> _How to complete this task_:
With the pictures left out, copy the records below exactly from the first line down to the line holding "# Attribute Descriptions", and include that line.

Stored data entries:

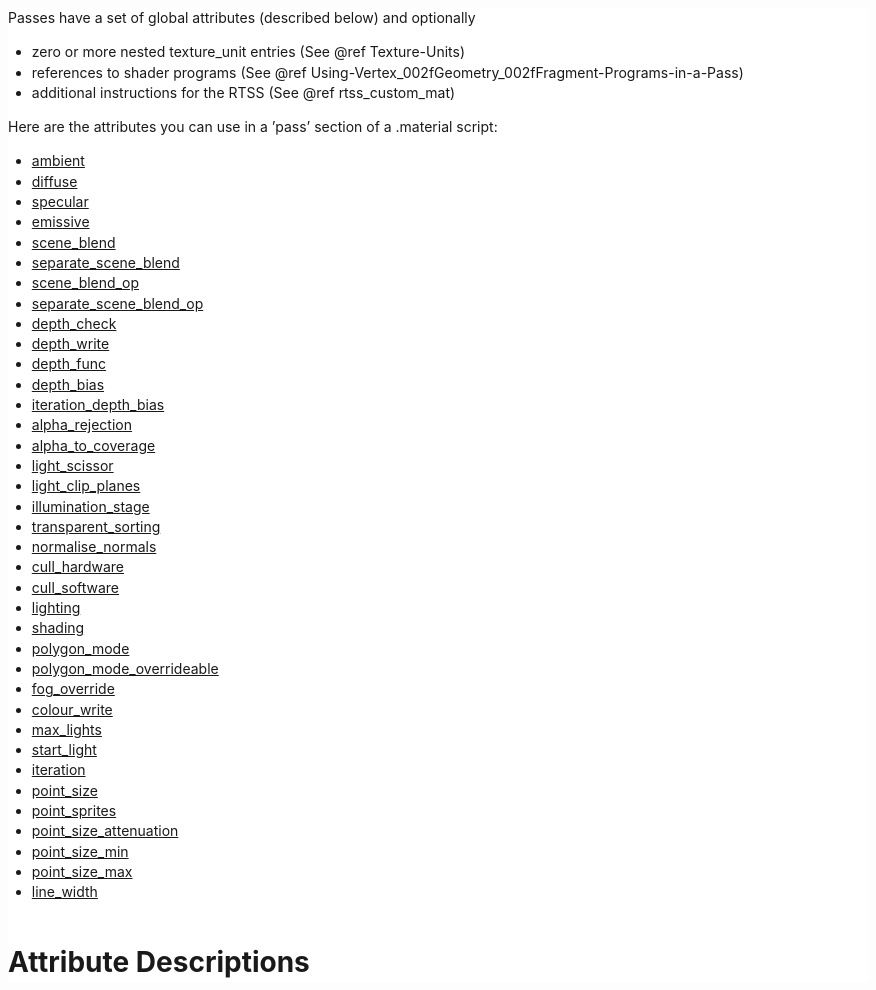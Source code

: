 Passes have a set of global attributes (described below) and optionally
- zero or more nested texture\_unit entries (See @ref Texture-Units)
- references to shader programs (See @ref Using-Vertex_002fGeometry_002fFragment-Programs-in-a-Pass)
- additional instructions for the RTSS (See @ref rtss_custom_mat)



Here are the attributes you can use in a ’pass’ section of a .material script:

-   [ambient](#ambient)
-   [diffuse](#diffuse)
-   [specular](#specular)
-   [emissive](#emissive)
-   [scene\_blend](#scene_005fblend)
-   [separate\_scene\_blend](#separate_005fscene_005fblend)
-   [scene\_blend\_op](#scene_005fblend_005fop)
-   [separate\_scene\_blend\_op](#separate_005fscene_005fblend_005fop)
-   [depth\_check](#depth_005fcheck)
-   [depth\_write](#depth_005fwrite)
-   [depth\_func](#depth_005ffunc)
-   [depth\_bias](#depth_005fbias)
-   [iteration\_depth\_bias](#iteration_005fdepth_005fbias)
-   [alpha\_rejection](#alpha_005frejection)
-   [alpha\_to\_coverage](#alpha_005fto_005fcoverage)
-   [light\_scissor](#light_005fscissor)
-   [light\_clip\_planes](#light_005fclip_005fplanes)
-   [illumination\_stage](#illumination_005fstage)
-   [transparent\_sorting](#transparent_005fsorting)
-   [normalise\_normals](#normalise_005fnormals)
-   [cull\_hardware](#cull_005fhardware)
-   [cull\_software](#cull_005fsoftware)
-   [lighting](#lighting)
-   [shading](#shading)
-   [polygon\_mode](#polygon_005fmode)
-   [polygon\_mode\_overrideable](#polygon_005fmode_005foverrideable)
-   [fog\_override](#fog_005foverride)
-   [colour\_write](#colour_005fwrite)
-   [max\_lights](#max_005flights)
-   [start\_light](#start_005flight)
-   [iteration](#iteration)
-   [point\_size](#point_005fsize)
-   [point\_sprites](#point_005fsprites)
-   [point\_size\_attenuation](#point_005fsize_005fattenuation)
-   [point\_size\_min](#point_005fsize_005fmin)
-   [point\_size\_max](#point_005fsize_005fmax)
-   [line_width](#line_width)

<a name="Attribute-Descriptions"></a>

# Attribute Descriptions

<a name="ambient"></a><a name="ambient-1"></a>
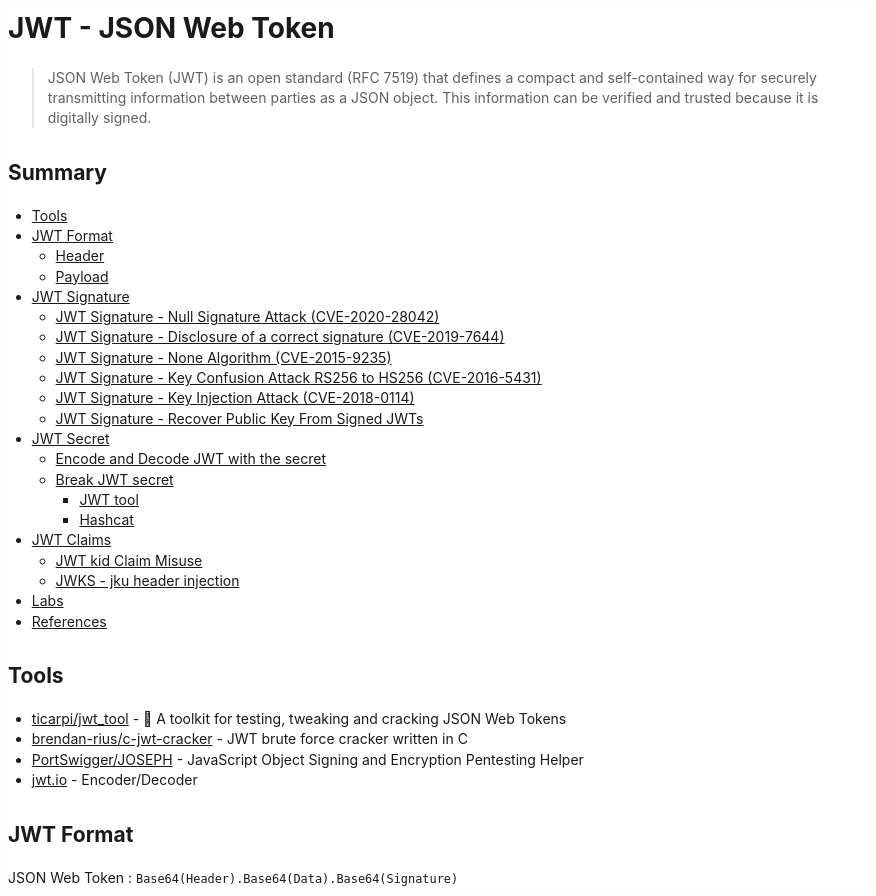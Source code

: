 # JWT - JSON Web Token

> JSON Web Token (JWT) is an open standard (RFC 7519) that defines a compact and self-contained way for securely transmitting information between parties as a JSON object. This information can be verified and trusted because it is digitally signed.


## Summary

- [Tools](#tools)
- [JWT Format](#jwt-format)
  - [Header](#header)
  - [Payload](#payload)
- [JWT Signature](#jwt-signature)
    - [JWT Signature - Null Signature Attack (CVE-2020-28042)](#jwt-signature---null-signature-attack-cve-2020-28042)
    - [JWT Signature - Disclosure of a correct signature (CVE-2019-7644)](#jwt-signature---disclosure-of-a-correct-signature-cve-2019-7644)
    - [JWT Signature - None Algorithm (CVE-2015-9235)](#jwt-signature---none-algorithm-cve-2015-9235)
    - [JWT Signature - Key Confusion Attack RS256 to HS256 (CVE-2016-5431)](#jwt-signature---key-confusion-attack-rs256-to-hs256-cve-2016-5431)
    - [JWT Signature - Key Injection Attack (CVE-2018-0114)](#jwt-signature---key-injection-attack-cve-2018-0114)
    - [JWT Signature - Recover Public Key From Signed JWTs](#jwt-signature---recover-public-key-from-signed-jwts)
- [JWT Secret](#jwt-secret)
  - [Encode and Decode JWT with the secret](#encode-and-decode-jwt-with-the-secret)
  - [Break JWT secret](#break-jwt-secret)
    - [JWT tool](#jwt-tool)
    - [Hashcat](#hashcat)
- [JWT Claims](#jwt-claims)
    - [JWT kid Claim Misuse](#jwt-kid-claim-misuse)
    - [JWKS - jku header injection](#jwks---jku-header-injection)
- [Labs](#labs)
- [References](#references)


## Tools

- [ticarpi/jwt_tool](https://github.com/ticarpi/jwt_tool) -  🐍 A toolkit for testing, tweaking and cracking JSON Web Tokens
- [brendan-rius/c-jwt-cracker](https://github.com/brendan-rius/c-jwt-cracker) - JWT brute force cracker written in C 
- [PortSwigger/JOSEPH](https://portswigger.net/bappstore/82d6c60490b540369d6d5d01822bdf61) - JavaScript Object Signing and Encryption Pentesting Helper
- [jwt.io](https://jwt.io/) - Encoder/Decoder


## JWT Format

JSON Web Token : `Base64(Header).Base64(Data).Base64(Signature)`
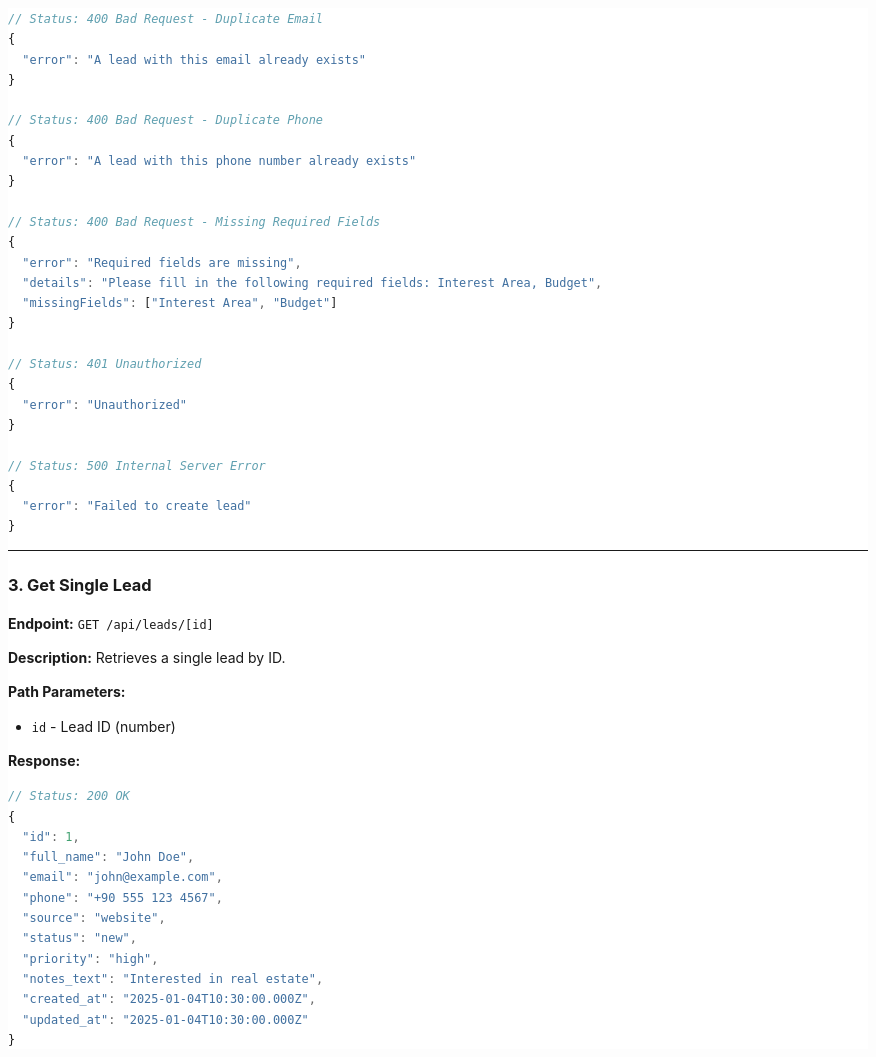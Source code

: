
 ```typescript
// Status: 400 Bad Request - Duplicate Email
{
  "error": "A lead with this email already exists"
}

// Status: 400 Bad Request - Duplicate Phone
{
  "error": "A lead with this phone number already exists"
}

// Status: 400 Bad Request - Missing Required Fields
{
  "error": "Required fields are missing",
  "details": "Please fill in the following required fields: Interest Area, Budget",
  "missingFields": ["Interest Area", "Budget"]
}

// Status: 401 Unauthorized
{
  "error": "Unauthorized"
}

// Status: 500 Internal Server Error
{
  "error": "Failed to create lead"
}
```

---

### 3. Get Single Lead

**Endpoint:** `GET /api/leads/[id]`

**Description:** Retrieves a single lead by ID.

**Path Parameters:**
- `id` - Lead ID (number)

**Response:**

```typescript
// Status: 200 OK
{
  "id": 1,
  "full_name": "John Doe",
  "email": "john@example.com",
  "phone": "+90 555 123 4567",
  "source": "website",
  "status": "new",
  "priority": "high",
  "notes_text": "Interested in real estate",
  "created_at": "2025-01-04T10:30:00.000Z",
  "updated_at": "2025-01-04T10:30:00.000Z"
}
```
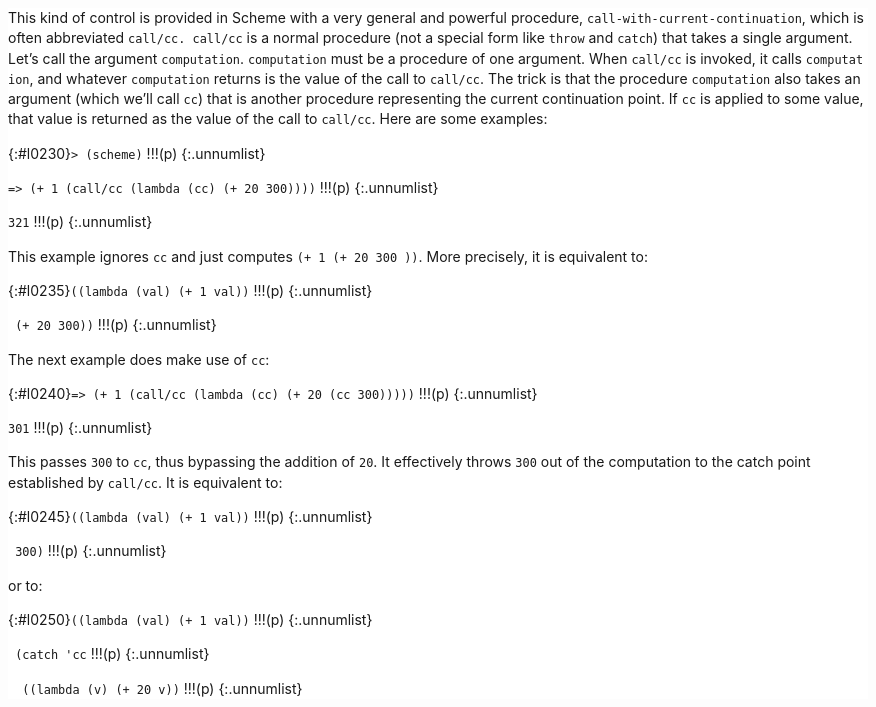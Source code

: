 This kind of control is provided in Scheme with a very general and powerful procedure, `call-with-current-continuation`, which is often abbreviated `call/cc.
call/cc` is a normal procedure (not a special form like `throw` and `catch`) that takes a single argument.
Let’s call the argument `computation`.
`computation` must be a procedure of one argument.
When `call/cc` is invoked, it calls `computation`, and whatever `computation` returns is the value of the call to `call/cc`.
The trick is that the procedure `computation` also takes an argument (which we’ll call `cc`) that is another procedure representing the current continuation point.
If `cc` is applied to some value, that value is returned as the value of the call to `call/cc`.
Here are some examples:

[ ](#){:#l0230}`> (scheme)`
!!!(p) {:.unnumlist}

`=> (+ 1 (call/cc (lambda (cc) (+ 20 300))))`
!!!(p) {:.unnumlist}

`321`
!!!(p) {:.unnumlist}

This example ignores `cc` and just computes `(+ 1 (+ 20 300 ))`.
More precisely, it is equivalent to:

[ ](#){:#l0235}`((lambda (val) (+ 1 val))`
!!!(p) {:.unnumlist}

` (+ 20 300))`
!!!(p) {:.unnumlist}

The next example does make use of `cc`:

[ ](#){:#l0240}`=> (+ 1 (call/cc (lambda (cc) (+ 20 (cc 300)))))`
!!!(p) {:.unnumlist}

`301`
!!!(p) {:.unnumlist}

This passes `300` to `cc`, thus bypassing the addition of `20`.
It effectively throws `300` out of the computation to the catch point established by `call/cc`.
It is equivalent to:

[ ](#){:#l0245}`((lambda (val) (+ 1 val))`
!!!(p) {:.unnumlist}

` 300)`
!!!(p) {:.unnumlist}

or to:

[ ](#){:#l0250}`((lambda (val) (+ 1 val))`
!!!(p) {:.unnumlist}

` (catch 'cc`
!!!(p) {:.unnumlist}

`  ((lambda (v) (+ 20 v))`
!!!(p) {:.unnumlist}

> _Worked solution_:
Source code

: Passes have a set of global attributes (described below) and optionally
- zero or more nested texture\_unit entries (See @ref Texture-Units)
- references to shader programs (See @ref Using-Vertex_002fGeometry_002fFragment-Programs-in-a-Pass)
- additional instructions for the RTSS (See @ref rtss_custom_mat)



Here are the attributes you can use in a ’pass’ section of a .material script:

-   [ambient](#ambient)
-   [diffuse](#diffuse)
-   [specular](#specular)
-   [emissive](#emissive)
-   [scene\_blend](#scene_005fblend)
-   [separate\_scene\_blend](#separate_005fscene_005fblend)
-   [scene\_blend\_op](#scene_005fblend_005fop)
-   [separate\_scene\_blend\_op](#separate_005fscene_005fblend_005fop)
-   [depth\_check](#depth_005fcheck)
-   [depth\_write](#depth_005fwrite)
-   [depth\_func](#depth_005ffunc)
-   [depth\_bias](#depth_005fbias)
-   [iteration\_depth\_bias](#iteration_005fdepth_005fbias)
-   [alpha\_rejection](#alpha_005frejection)
-   [alpha\_to\_coverage](#alpha_005fto_005fcoverage)
-   [light\_scissor](#light_005fscissor)
-   [light\_clip\_planes](#light_005fclip_005fplanes)
-   [illumination\_stage](#illumination_005fstage)
-   [transparent\_sorting](#transparent_005fsorting)
-   [normalise\_normals](#normalise_005fnormals)
-   [cull\_hardware](#cull_005fhardware)
-   [cull\_software](#cull_005fsoftware)
-   [lighting](#lighting)
-   [shading](#shading)
-   [polygon\_mode](#polygon_005fmode)
-   [polygon\_mode\_overrideable](#polygon_005fmode_005foverrideable)
-   [fog\_override](#fog_005foverride)
-   [colour\_write](#colour_005fwrite)
-   [max\_lights](#max_005flights)
-   [start\_light](#start_005flight)
-   [iteration](#iteration)
-   [point\_size](#point_005fsize)
-   [point\_sprites](#point_005fsprites)
-   [point\_size\_attenuation](#point_005fsize_005fattenuation)
-   [point\_size\_min](#point_005fsize_005fmin)
-   [point\_size\_max](#point_005fsize_005fmax)
-   [line_width](#line_width)

<a name="Attribute-Descriptions"></a>

# Attribute Descriptions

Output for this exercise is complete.